In March, Sen. Ron Wyden asked Director of National Intelligence James R. Clapper if the federal government had “any type of data at all on millions or hundreds of millions of Americans.” Mr. Clapper replied, “Not wittingly.”
This astounding level of surveillance that government officials first denied quickly became something they were eager to defend. All of it was essential and necessary, we were told. President Obama and others also assured us that the NSA was only collecting “metadata” and not eavesdropping on our phone calls.

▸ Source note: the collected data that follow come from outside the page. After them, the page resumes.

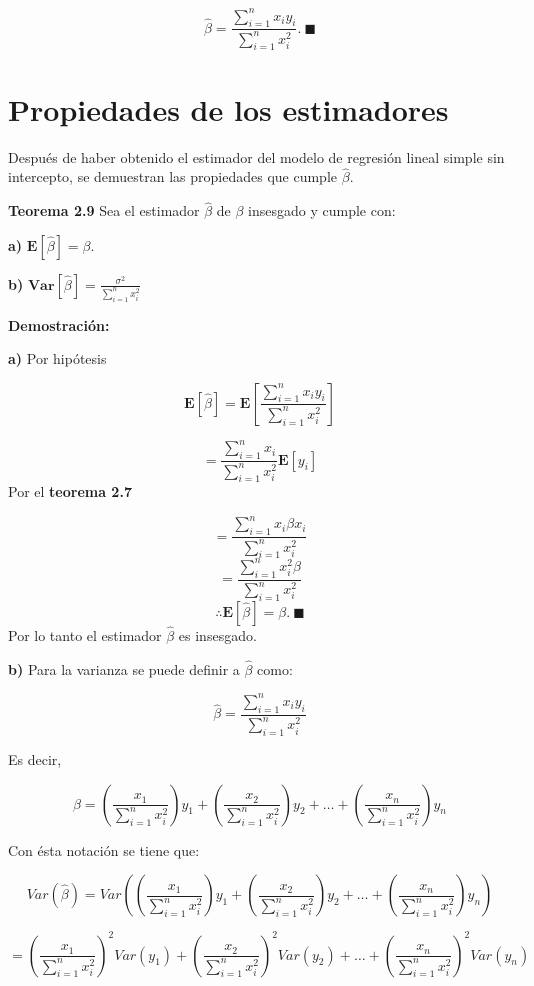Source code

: \documentclass[
  a4paper,
  oneside,
  openany]{book}
\begin{document}
\[\hat{\beta}=\frac{\sum_{i=1}^{n}x_{i}y_{i}}{\sum_{i=1}^{n}x_{i}^2}. \ \blacksquare\]

\hypertarget{propiedades-de-los-estimadores-1}{%
\section{Propiedades de los estimadores}\label{propiedades-de-los-estimadores-1}}

Después de haber obtenido el estimador del modelo de regresión lineal simple sin intercepto, se demuestran las propiedades que cumple \(\hat{\beta}.\)

\textbf{Teorema 2.9} Sea el estimador \(\hat{\beta}\) de \(\beta\) insesgado y cumple con:

\textbf{a)} \(\mathbf{E}\left[\hat{\beta}\right]=\beta.\)

\textbf{b)} \(\textbf{Var}\left[ \hat{\beta}\right]=\frac{\sigma^2}{\sum_{i=1}^{n}x_{i}^2}\)

\textbf{Demostración:}

\textbf{a)} Por hipótesis

\[\mathbf{E}\left[\hat{\beta}\right]=\mathbf{E}\left[\frac{\sum_{i=1}^{n}x_{i}y_{i}}{\sum_{i=1}^{n}x_{i}^2}\right]\]

\[=\frac{\sum_{i=1}^{n}x_{i}}{{\sum_{i=1}^{n}x_{i}^2}}\mathbf{E}[y_{i}]\]
Por el \textbf{teorema 2.7}

\[=\frac{\sum_{i=1}^{n}x_{i}\beta x_{i}}{{\sum_{i=1}^{n}x_{i}^2}}\]
\[=\frac{\sum_{i=1}^{n}x_{i}^2\beta}{{\sum_{i=1}^{n}x_{i}^2}}\]
\[\therefore \mathbf{E}\left[\hat{\beta}\right]=\beta. \ \blacksquare\]
Por lo tanto el estimador \(\hat{\beta}\) es insesgado.

\textbf{b)} Para la varianza se puede definir a \(\hat{\beta}\) como:

\[\hat{\beta}=\frac{\sum_{i=1}^{n}x_{i}y_{i}}{\sum_{i=1}^{n}x_{i}^2}\]

Es decir,

\[\hat{\beta}=\left(\frac{x_{1}}{\sum_{i=1}^{n}x_{i}^2}\right)y_{1} + \left(\frac{x_{2}}{\sum_{i=1}^{n}x_{i}^2}\right)y_{2} + \ldots + \left(\frac{x_{n}}{\sum_{i=1}^{n}x_{i}^2}\right)y_{n}\]

Con ésta notación se tiene que:

\[Var\left(\hat{\beta}\right)=Var\left( \left(\frac{x_{1}}{\sum_{i=1}^{n}x_{i}^2}\right)y_{1} + \left(\frac{x_{2}}{\sum_{i=1}^{n}x_{i}^2}\right)y_{2} + \ldots + \left(\frac{x_{n}}{\sum_{i=1}^{n}x_{i}^2}\right)y_{n} \right)\]

\[=\left(\frac{x_{1}}{\sum_{i=1}^{n}x_{i}^2}\right)^2Var(y_{1}) + \left(\frac{x_{2}}{\sum_{i=1}^{n}x_{i}^2}\right)^2Var(y_{2}) + \ldots + \left(\frac{x_{n}}{\sum_{i=1}^{n}x_{i}^2}\right)^2Var(y_{n})\]
\end{document}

Never mind that you can learn a lot about a person by tracking their private communications, even if you’re not necessarily privy to the nature of those communications. Never mind that we have little reason to trust the government’s claims that it does not listen to our private conversations. Never mind that we have a Fourth Amendment that requires the government to acquire a warrant before it can pry into our private lives — for metadata or any other data. Never mind that we should never simply trust our government’s “good intentions” when it steps beyond its constitutional bounds.
This week, Reuters reported: “A secretive U.S. Drug Enforcement Administration unit is funneling information from intelligence intercepts, wiretaps, informants and a massive database of telephone records to authorities across the nation to help them launch criminal investigations of Americans.”
Reuters continued, “Although these cases rarely involve national security issues, documents reviewed by Reuters show that law enforcement agents have been directed to conceal how such investigations truly begin — not only from defense lawyers, but also sometimes from prosecutors and judges.”
The DEA is supposed to track drug dealers. The NSA is supposed to track terrorists. We already know that the NSA now monitors every American as a potential terrorist, something the director of national intelligence once denied.
We now know that federal agents have been trying to cover up a program that investigates Americans. Is the DEA now operating above or outside the law as well?
And if not, why the cover-up?
Government agencies backtracking their investigations to make it harder for lawyers and judges to know where a case originated do not exactly enhance the public trust. Former federal judge and Harvard Law School professor Nancy Gertner remarked, “I have never heard of anything like this at all . It is one thing to create special rules for national security. Ordinary crime is entirely different.” She concluded, “It sounds like they are phony-ing up investigations.”
Before the Patriot Act, information gained through special national security orders could not be used in regular criminal court. The Patriot Act, for the first time, allowed information gained through extralegal maneuvers to be used in criminal court for crimes unrelated to terrorism. At the time, authors of the Patriot Act said, “Don’t worry. We will never do that.” I asked former Attorney General Michael B. Mukasey precisely that question, and he reassured me, as a parent reassures a child, that we are good people, and will never use illegally obtained information in regular court. This reminds me of President Obama’s promises never to detain American citizens without trial. Only time will tell if that promise is kept.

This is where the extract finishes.